Fan, Weber, and Barroso (2007) demonstrated that aggregate power consumption in warehouse-scale computers can be managed through power budgeting at the cluster level. Their work on power provisioning showed that statistical multiplexing of power across many machines allows significant oversubscription of power capacity. Joulie’s PSUStress scoring applies a similar principle: it penalizes nodes that would push rack power consumption toward the provisioned limit.

X. Fan, W.-D. Weber, and L.A. Barroso. “Power Provisioning for a Warehouse-Sized Computer.” Proceedings of the International Symposium on Computer Architecture (ISCA), 2007.

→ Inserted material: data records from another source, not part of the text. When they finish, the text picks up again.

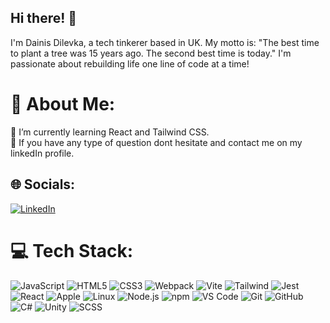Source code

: ## Hi there! 👋

I'm Dainis Dilevka, a tech tinkerer based in  UK. My motto is: "The best time to plant a tree was 15 years ago. The second best time is today." I'm passionate about rebuilding life one line of code at a time!

# 💫 About Me:
🔭 I’m currently learning React and Tailwind CSS.<br>💬 If you have any type of question dont hesitate and contact me on my linkedIn profile.

## 🌐 Socials:
[![LinkedIn](https://img.shields.io/badge/LinkedIn-%230077B5.svg?logo=linkedin&logoColor=white)](https://www.linkedin.com/in/dainis-dilevka-961a332b4/)

# 💻 Tech Stack:

![JavaScript](https://img.shields.io/badge/JavaScript-F7DF1E?style=for-the-badge&logo=javascript&logoColor=black) 
![HTML5](https://img.shields.io/badge/HTML5-E34F26?style=for-the-badge&logo=html5&logoColor=white) 
![CSS3](https://img.shields.io/badge/CSS3-1572B6?style=for-the-badge&logo=css3&logoColor=white) 
![Webpack](https://img.shields.io/badge/Webpack-8DD6F9?style=for-the-badge&logo=webpack&logoColor=black) 
![Vite](https://img.shields.io/badge/Vite-646CFF?style=for-the-badge&logo=vite&logoColor=white) 
![Tailwind](https://img.shields.io/badge/Tailwind_CSS-06B6D4?style=for-the-badge&logo=tailwind-css&logoColor=white) 
![Jest](https://img.shields.io/badge/Jest-C21325?style=for-the-badge&logo=jest&logoColor=white) 
![React](https://img.shields.io/badge/React-61DAFB?style=for-the-badge&logo=react&logoColor=black) 
![Apple](https://img.shields.io/badge/Apple-000000?style=for-the-badge&logo=apple&logoColor=white) 
![Linux](https://img.shields.io/badge/Linux-FCC624?style=for-the-badge&logo=linux&logoColor=black) 
![Node.js](https://img.shields.io/badge/Node.js-339933?style=for-the-badge&logo=node.js&logoColor=white) 
![npm](https://img.shields.io/badge/npm-CB3837?style=for-the-badge&logo=npm&logoColor=white) 
![VS Code](https://img.shields.io/badge/VS_Code-007ACC?style=for-the-badge&logo=visual-studio-code&logoColor=white) 
![Git](https://img.shields.io/badge/Git-F05032?style=for-the-badge&logo=git&logoColor=white) 
![GitHub](https://img.shields.io/badge/GitHub-181717?style=for-the-badge&logo=github&logoColor=white) 
![C#](https://img.shields.io/badge/C%23-239120?style=for-the-badge&logo=csharp&logoColor=white) 
![Unity](https://img.shields.io/badge/Unity-100000?style=for-the-badge&logo=unity&logoColor=white) 
![SCSS](https://img.shields.io/badge/SCSS-CC6699?style=for-the-badge&logo=sass&logoColor=white)
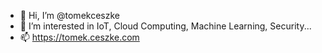 - 👋 Hi, I’m @tomekceszke
- 👀 I’m interested in IoT, Cloud Computing, Machine Learning, Security...
- 📫 https://tomek.ceszke.com

<!---
tomekceszke/tomekceszke is a ✨ special ✨ repository because its `README.md` (this file) appears on your GitHub profile.
You can click the Preview link to take a look at your changes.
--->
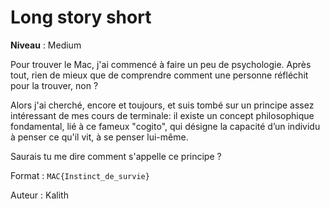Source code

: # Long story short

**Niveau** : Medium

Pour trouver le Mac, j'ai commencé à faire un peu de psychologie. 
Après tout, rien de mieux que de comprendre comment une personne réfléchit pour la trouver, non ? 

Alors j'ai cherché, encore et toujours, et suis tombé sur un principe assez intéressant de mes cours de terminale: il existe un concept philosophique fondamental, lié à ce fameux "cogito",  qui désigne la capacité d’un individu à penser ce qu'il vit, à se penser lui-même.

Saurais tu me dire comment s'appelle ce principe ? 

Format : `MAC{Instinct_de_survie}`

Auteur : Kalith
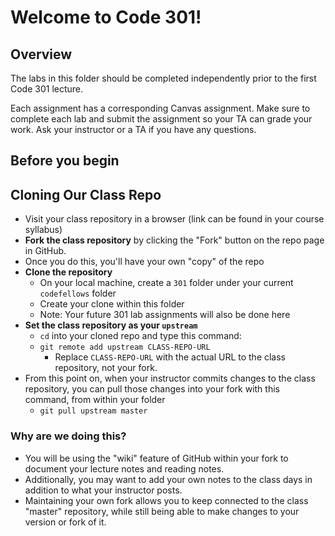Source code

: # Welcome to Code 301!

## Overview

The labs in this folder should be completed independently prior to the first Code 301 lecture.

Each assignment has a corresponding Canvas assignment. Make sure to complete each lab and submit the assignment so your TA can grade your work. Ask your instructor or a TA if you have any questions.

## Before you begin

## Cloning Our Class Repo

- Visit your class repository in a browser (link can be found in your course syllabus)
- **Fork the class repository** by clicking the "Fork" button on the repo page in GitHub.
- Once you do this, you'll have your own "copy" of the repo
- **Clone the repository**
  - On your local machine, create a `301` folder under your current `codefellows` folder
  - Create your clone within this folder
  - Note: Your future 301 lab assignments will also be done here
- **Set the class repository as your `upstream`**
  - `cd` into your cloned repo and type this command:
  - `git remote add upstream CLASS-REPO-URL`
    - Replace `CLASS-REPO-URL` with the actual URL to the class repository, not your fork.
- From this point on, when your instructor commits changes to the class repository, you can pull those changes into your fork with this command, from within your folder
  - `git pull upstream master`

### Why are we doing this?

- You will be using the "wiki" feature of GitHub within your fork to document your lecture notes and reading notes.
- Additionally, you may want to add your own notes to the class days in addition to what your instructor posts.
- Maintaining your own fork allows you to keep connected to the class "master" repository, while still being able to make changes to your version or fork of it.
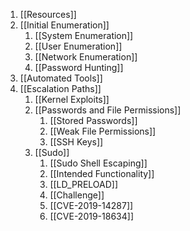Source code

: 1. [[Resources]]
2. [[Initial Enumeration]]
	1. [[System Enumeration]]
	2. [[User Enumeration]]
	3. [[Network Enumeration]]
	4. [[Password Hunting]]
3. [[Automated Tools]]
4. [[Escalation Paths]]
	1. [[Kernel Exploits]]
	2. [[Passwords and File Permissions]]
		1. [[Stored Passwords]]
		2. [[Weak File Permissions]]
		3. [[SSH Keys]]
	3. [[Sudo]]
		1. [[Sudo Shell Escaping]]
		2. [[Intended Functionality]]
		3. [[LD_PRELOAD]]
		4. [[Challenge]]
		5. [[CVE-2019-14287]]
		6. [[CVE-2019-18634]]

Workload-aware cluster management

Tirmazi et al. (2020) describe Google’s next-generation Borg scheduler, which uses workload characterization to improve bin-packing and reduce resource stranding. Joulie’s WorkloadProfile classification serves an analogous role: by understanding whether a workload is CPU-bound, memory-bound, or GPU-intensive, the scheduler can make better placement decisions than resource-request-based scheduling alone.

M. Tirmazi, A. Barker, N. Deng, M.E. Haque, Z.G. Qin, S. Hand, M. Harchol-Balter, and J. Wilkes. “Borg: the Next Generation.” Proceedings of the European Conference on Computer Systems (EuroSys), 2020.

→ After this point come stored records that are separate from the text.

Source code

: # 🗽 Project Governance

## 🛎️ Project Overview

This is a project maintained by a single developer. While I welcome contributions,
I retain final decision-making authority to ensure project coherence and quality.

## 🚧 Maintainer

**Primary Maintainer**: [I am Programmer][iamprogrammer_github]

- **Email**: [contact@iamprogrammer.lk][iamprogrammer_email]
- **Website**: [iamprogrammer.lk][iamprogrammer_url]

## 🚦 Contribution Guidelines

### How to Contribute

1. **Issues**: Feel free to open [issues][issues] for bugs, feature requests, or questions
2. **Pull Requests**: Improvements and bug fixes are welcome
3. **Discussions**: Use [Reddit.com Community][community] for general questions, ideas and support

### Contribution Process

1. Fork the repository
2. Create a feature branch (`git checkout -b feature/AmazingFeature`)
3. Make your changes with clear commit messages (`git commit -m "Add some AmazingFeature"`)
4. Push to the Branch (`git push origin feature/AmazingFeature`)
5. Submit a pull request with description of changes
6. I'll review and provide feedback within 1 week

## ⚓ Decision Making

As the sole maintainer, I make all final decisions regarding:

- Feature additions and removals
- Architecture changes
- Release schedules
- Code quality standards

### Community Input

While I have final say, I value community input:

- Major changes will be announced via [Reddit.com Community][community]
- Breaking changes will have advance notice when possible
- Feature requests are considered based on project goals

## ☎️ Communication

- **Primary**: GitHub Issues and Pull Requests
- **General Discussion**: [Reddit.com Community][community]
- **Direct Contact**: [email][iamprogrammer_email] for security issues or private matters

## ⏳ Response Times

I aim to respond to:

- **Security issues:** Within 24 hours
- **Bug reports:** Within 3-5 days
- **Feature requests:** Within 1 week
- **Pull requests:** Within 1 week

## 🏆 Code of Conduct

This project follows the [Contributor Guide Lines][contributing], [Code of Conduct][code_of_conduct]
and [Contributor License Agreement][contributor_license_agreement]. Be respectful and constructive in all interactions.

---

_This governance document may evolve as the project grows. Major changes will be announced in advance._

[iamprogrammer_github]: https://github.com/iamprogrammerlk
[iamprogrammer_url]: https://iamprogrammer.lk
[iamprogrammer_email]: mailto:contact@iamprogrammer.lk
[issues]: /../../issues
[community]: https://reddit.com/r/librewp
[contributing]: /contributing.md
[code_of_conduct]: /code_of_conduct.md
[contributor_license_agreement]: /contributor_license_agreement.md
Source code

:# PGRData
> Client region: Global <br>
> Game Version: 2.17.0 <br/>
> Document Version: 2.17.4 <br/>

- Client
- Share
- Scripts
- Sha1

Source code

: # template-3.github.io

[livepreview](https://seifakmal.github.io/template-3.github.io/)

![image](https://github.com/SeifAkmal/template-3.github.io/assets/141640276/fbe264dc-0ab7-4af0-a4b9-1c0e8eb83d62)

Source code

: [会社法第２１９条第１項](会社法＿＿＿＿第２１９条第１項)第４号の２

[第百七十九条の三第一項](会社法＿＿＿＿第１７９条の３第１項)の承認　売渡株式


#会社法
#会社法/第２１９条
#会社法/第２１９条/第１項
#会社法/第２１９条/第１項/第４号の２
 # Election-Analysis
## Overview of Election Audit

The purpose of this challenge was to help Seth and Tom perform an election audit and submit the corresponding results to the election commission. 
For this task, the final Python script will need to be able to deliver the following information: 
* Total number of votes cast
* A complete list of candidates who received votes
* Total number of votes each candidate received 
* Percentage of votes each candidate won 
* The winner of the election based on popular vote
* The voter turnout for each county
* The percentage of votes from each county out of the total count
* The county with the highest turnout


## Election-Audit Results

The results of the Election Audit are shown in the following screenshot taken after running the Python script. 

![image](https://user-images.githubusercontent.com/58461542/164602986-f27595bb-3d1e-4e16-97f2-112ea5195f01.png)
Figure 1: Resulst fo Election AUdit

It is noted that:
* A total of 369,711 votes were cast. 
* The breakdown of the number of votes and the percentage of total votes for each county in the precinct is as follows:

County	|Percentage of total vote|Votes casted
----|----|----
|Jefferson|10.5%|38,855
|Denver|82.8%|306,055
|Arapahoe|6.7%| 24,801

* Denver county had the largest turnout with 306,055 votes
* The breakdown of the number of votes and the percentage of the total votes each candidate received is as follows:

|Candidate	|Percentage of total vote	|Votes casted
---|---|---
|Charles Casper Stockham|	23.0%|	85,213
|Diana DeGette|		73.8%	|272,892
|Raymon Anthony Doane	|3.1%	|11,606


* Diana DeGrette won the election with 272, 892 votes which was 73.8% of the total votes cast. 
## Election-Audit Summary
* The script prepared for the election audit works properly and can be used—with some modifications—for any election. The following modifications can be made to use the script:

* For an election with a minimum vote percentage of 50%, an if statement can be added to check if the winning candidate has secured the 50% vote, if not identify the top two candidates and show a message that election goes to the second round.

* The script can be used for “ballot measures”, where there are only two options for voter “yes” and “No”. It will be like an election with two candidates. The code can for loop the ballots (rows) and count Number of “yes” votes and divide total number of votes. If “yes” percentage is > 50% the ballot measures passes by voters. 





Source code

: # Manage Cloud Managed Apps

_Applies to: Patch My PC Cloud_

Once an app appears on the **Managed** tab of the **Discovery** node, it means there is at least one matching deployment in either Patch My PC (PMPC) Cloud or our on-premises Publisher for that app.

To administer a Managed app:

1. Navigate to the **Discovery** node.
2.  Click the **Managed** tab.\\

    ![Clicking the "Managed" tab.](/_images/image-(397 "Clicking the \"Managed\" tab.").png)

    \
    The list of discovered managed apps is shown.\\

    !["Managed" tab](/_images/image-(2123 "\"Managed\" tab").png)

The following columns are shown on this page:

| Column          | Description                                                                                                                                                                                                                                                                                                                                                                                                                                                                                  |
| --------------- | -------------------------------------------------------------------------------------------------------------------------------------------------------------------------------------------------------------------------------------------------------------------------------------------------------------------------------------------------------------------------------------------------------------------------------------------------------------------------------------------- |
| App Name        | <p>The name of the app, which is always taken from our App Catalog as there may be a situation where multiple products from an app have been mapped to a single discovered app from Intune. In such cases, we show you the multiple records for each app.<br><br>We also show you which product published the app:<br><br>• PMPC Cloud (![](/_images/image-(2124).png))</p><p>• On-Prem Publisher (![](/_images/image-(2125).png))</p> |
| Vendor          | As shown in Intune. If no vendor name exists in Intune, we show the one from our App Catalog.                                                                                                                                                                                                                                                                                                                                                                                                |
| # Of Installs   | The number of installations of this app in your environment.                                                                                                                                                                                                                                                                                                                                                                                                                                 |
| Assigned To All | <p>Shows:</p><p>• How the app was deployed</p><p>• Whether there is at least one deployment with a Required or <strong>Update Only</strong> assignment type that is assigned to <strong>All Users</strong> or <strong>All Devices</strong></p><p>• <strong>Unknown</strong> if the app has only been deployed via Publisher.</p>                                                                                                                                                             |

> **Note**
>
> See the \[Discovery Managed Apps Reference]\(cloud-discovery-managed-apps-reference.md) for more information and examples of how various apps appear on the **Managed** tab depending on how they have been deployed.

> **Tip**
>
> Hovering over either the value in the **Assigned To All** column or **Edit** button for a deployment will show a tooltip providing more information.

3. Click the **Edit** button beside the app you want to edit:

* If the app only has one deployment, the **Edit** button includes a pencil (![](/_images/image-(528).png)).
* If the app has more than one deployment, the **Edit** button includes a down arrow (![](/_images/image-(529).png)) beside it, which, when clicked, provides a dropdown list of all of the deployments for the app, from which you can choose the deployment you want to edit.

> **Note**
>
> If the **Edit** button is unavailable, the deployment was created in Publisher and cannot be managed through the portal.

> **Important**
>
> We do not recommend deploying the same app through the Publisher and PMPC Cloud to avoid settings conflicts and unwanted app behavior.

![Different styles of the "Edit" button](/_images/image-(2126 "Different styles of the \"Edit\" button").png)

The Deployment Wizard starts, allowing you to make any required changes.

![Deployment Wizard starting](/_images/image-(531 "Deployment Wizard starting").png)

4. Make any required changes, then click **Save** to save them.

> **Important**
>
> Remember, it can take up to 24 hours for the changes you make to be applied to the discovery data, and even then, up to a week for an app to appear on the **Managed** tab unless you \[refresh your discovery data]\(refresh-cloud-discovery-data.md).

Digital twin for data centers

The concept of a digital twin for thermal-aware provisioning was introduced by Patel, Bash, and Sharma (2003), who proposed using thermal models to guide server placement in data centers. Joulie extends this idea to Kubernetes: the digital twin is a lightweight parametric model embedded in the operator, continuously updated from telemetry, and consumed by the scheduler in real time.

C.D. Patel, C.E. Bash, and R. Sharma. “Thermal Considerations in Cooling Large Scale High Compute Density Data Centers.” Proceedings of the International Symposium on High Performance Computer Architecture (HPCA), 2003.

Kubernetes scheduling

Burns et al. (2016) trace the evolution from Borg through Omega to Kubernetes, describing how scheduling evolved from a monolithic model to an extensible, API-driven architecture. Joulie’s scheduler extender leverages this extensibility: it participates in the standard scheduling cycle through HTTP hooks without forking or replacing the Kubernetes scheduler.

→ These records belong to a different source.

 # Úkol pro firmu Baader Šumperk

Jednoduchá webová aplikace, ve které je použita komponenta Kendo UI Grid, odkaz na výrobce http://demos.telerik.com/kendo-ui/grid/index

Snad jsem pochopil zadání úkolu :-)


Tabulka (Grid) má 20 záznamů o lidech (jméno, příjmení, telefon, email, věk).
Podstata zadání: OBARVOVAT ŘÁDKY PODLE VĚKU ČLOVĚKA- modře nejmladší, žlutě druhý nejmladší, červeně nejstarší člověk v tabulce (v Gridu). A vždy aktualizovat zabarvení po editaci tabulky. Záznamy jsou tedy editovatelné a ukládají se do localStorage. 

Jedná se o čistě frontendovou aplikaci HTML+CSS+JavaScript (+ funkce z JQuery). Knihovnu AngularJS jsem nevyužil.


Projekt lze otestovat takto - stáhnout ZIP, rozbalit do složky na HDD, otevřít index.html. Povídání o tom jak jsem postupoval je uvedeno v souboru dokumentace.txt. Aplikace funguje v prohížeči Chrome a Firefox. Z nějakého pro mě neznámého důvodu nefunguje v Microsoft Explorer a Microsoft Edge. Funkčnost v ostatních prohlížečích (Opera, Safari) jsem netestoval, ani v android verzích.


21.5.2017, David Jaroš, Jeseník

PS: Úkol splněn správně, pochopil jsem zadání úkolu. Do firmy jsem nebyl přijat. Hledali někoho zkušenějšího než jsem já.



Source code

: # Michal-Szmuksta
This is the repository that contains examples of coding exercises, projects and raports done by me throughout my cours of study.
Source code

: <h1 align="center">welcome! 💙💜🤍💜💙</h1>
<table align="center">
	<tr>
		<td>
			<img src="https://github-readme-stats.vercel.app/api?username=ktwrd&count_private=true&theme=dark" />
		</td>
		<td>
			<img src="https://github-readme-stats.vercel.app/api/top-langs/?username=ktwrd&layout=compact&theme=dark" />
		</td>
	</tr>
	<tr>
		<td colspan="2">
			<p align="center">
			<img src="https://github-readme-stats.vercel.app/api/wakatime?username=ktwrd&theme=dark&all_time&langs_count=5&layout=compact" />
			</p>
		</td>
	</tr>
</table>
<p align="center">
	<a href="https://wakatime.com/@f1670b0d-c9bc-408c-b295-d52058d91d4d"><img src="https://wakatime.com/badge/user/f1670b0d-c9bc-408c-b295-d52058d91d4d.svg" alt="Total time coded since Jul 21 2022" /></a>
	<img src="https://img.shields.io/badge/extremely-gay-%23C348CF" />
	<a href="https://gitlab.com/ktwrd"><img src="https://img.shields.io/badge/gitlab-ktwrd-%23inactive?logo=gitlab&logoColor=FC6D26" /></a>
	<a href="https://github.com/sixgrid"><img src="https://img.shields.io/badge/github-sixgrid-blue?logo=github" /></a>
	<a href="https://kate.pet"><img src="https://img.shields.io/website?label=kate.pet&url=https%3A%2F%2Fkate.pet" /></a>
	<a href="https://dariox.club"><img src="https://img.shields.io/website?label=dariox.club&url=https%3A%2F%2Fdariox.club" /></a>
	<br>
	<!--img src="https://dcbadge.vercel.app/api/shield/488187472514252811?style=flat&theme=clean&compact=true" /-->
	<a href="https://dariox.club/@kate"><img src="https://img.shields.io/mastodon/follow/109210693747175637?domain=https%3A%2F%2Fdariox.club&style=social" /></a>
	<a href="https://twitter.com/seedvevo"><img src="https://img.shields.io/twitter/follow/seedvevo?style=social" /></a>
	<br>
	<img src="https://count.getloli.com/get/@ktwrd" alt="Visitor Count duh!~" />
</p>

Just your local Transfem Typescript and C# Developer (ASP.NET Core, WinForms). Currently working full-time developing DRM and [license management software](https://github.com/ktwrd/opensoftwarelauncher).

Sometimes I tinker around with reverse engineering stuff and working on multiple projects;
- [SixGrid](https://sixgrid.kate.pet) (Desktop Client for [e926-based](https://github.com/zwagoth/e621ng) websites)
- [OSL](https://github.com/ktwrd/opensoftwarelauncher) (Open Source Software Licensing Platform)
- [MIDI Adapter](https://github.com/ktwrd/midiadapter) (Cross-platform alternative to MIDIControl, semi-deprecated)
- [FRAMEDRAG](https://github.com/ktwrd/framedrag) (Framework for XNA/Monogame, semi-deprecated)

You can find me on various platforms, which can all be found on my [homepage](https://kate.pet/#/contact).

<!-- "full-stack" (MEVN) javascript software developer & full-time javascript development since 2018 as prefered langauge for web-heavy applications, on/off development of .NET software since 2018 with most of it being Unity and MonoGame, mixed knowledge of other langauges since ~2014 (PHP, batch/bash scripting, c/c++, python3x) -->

B. Burns, B. Grant, D. Oppenheimer, E. Brewer, and J. Wilkes. “Borg, Omega, and Kubernetes.” ACM Queue, vol. 14, no. 1, 2016.

What Joulie adds

Prior work has addressed energy measurement, power-aware scheduling, and data center thermal modeling independently. Joulie’s contribution is integrating these into a single Kubernetes-native feedback loop:

Kepler + RAPL + NVML telemetry provides both per-container attribution and node-level power measurement.
Automated workload classification turns raw metrics into actionable profiles without manual labeling.
A digital twin predicts the facility-level impact (cooling, PSU) of placement decisions, not just IT power.
PUE-weighted scoring makes the scheduler aware of marginal facility energy cost, not just compute availability.
DRA advisory integration extends the twin’s recommendations to GPU slicing without runtime disruption.

No existing Kubernetes scheduler plugin combines real-time eBPF energy telemetry, a digital twin with facility-stress modeling, and workload classification into a single scheduling pipeline.